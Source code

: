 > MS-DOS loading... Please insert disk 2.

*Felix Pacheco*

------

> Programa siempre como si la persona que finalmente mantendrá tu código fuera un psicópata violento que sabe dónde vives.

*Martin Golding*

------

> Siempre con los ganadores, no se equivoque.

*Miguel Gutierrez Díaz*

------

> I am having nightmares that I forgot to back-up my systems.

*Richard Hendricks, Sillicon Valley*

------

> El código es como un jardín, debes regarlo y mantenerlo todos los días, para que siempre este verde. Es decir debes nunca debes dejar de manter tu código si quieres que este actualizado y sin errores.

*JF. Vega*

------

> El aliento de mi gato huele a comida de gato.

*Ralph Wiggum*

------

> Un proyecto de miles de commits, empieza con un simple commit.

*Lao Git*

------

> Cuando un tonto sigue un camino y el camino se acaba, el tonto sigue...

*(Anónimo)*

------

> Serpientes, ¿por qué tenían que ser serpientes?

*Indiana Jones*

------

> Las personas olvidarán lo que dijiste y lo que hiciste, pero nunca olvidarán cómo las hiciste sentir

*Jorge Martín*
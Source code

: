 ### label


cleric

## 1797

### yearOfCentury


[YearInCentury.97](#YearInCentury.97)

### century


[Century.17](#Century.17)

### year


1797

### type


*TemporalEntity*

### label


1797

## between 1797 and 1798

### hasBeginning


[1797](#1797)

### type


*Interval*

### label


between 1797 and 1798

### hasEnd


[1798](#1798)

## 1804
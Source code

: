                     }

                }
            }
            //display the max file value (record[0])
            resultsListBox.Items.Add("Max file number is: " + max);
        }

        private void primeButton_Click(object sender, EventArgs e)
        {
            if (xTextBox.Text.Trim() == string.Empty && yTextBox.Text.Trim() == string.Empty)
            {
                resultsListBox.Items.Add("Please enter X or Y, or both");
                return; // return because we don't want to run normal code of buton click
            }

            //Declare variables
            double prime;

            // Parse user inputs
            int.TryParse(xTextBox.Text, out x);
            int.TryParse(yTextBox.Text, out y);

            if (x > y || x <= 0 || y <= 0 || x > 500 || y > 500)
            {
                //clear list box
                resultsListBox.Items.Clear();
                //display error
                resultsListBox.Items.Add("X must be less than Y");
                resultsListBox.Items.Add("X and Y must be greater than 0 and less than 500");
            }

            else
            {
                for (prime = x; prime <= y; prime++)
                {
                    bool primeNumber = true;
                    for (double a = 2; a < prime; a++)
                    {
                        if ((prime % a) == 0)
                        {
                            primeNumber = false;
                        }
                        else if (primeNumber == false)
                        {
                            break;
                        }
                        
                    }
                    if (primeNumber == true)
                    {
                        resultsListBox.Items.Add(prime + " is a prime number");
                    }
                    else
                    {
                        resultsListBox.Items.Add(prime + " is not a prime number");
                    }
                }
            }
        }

Problem> Whenever a line in the listing above includes the word "display", return that line.

Reply>
            //display the max file value (record[0])
                //display error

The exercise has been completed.